サフラン[さふらん]

サフランの概要

サフランはアヤメ科に属し、古くはクノックス宮殿が所在するクレタ島には、サフランを採取する人の姿が壁画として残されています。昔から欧米では、ハーブ或いは香辛料として利用されてきた経緯があり、今でもイタリアやスペインといった国々においてサフランが生産されています。主にスパイスハーブとして普及しており、ブイヤベース或いはバエリヤなどに欠かせないものとなっています。花柱100万本で、乾燥させたサフランを凡そ二キログラム程度生産することが可能です。ハーブティーとして利用しているのは、中東諸国などで、収穫直後、柱頭を採取してから乾燥させたものを用います。主にヒステリーや冷え性、生理痛といった症状の改善に有効とされていて、これはさふらんに鎮痙や鎮静、通経作用があるからだと言われています。さふらんは黄色に唾液を変色させますが、これは黄色色素成分であるクロシンと呼ばれる水溶性のカロテノイド類によるものです。

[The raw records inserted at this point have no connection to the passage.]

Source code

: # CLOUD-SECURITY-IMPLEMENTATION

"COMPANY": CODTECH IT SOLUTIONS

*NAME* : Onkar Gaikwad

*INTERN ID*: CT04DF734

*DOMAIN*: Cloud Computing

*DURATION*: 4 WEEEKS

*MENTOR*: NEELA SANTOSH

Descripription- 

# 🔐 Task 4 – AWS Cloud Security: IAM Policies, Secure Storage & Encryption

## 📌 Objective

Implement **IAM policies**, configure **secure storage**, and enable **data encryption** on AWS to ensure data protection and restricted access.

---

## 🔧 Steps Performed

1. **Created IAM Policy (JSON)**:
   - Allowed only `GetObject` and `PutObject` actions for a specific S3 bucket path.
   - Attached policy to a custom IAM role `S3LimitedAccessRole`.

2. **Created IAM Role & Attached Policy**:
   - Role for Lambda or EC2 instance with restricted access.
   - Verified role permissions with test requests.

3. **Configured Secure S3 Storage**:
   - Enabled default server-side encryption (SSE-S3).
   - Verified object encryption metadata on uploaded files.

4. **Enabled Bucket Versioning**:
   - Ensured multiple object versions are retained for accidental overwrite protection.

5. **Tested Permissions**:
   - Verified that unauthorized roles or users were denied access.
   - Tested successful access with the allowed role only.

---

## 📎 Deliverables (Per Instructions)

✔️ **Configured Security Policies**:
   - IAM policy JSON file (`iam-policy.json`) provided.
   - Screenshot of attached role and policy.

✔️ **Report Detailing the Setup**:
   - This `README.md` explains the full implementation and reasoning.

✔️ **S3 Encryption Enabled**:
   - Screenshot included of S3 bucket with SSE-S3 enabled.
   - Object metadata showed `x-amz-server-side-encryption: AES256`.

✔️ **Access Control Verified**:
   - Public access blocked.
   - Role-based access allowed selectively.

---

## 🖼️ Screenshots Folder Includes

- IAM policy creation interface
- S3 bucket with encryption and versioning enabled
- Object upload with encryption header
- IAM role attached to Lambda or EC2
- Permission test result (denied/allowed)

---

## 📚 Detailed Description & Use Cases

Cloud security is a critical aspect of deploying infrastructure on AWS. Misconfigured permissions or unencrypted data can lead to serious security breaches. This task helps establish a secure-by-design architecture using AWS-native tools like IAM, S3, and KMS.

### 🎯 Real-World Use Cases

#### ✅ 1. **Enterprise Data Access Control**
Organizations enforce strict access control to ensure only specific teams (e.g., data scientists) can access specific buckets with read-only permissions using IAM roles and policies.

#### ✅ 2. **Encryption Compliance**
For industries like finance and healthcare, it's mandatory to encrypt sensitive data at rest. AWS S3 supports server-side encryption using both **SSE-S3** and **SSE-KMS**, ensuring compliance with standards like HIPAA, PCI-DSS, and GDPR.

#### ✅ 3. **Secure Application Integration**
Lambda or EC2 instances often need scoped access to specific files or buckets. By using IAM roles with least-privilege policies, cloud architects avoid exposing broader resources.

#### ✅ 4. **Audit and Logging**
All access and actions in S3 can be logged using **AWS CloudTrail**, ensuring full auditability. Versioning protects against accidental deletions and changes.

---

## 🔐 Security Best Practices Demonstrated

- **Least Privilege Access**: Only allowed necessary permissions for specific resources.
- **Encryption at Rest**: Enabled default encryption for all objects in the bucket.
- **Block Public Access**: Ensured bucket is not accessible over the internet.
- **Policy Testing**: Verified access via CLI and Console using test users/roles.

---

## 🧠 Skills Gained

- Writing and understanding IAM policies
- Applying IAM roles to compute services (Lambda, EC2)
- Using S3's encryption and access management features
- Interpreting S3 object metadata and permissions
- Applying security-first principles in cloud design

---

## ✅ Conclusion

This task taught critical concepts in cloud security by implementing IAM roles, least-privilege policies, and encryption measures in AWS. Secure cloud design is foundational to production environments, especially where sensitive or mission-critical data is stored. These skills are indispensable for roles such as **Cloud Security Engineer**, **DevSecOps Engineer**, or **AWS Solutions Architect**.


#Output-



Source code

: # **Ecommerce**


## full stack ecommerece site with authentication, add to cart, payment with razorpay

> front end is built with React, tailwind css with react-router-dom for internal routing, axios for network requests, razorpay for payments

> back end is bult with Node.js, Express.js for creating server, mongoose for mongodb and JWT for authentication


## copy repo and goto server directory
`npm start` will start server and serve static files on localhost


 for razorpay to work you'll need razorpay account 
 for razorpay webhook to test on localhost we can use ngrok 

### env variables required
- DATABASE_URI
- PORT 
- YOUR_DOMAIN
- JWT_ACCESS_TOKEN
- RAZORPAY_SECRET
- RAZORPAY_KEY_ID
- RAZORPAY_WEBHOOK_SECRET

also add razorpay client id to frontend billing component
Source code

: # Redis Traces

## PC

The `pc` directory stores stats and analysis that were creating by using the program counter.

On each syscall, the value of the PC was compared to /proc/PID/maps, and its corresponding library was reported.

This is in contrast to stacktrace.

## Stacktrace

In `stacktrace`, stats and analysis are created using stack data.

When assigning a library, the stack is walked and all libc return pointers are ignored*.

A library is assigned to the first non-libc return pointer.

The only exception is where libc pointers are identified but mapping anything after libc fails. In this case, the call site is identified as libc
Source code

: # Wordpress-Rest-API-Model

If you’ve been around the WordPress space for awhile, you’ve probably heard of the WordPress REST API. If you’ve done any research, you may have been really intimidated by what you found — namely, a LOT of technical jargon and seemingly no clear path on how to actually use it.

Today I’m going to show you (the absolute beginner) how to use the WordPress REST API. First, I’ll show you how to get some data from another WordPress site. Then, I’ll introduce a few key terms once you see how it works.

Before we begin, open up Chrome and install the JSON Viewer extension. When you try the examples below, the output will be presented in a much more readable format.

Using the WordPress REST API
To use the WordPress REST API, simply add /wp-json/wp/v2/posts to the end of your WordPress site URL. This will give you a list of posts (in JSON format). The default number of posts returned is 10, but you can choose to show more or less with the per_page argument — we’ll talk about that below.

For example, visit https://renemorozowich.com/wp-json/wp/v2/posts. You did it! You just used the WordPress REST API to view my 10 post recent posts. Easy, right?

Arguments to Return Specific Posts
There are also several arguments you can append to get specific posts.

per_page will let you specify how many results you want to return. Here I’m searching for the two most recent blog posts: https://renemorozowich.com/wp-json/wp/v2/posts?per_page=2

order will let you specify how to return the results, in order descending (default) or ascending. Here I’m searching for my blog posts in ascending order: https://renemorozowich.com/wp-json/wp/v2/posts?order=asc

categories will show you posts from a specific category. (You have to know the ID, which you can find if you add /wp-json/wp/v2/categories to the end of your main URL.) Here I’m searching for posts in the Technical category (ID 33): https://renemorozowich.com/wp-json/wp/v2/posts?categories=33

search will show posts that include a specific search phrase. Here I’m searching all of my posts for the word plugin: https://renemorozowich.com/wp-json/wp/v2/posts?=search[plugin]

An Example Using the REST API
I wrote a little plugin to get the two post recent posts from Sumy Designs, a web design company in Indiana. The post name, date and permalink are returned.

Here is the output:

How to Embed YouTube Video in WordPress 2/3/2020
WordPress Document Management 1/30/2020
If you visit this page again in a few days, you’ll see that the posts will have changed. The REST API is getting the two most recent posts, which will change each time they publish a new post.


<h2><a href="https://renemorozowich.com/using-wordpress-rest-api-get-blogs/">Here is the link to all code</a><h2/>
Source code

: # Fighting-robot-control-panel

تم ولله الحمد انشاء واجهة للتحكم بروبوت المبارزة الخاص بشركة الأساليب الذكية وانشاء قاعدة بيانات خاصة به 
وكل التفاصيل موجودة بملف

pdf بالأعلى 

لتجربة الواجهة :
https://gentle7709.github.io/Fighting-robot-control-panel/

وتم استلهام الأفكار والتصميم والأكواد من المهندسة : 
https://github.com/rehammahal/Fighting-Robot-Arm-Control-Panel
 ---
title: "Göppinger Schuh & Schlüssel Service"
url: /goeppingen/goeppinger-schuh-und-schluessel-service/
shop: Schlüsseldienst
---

また同じ水溶性のカロテノイドでは、他にも苦味配糖体ピクロクロシンと呼ばれる無色の成分やその分解物となるサフラナールと言われるテルペンアヒドといった成分も含有しています。

さふらん/ハーブで期待される効能・効果

鎮痙、鎮静、通経、血行促進作用など。主に自律神経失調症や冷え性、神経興奮である喘息や痙攣といった症状の改善目的で利用されています。使用を控えるケースでは、十グラム以上を一日で使用した場合で、これ以上利用すると堕胎の可能性が高まると言われています。副作用では、皮膚が黄色に変化したり、子宮出血、及び嘔吐といった症状が現れることもあります。含有される成分では、ピクロクロシンなどの苦味配糖体、サフラナールといった精油成分、そして水溶性黄色カロテノイド色素であるクロシンといったものがあります。